#### What you should do
Output the line with "<li>Android</li>" and every following line to the end of the material, exactly as they appear.

#### Listed entries
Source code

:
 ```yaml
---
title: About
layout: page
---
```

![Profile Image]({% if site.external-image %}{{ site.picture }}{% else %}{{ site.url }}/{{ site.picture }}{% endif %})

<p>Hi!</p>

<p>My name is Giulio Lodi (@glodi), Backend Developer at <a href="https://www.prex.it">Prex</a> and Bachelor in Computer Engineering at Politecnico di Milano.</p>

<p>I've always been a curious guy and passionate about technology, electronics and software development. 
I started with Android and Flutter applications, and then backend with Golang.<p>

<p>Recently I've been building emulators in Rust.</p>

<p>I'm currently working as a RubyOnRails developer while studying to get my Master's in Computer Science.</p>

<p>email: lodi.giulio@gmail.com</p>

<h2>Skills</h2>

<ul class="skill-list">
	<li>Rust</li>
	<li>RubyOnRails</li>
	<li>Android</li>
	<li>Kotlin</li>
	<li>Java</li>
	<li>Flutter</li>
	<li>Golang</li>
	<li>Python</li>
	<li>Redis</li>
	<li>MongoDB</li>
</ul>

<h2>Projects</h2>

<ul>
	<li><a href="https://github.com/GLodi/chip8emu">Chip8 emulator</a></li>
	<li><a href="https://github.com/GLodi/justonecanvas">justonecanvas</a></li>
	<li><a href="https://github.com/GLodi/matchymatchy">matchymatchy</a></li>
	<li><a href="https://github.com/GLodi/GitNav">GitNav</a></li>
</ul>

#### Written response
	<li>Android</li>
	<li>Kotlin</li>
	<li>Java</li>
	<li>Flutter</li>
	<li>Golang</li>
	<li>Python</li>
	<li>Redis</li>
	<li>MongoDB</li>
</ul>

<h2>Projects</h2>

<ul>
	<li><a href="https://github.com/GLodi/chip8emu">Chip8 emulator</a></li>
	<li><a href="https://github.com/GLodi/justonecanvas">justonecanvas</a></li>
	<li><a href="https://github.com/GLodi/matchymatchy">matchymatchy</a></li>
	<li><a href="https://github.com/GLodi/GitNav">GitNav</a></li>
</ul>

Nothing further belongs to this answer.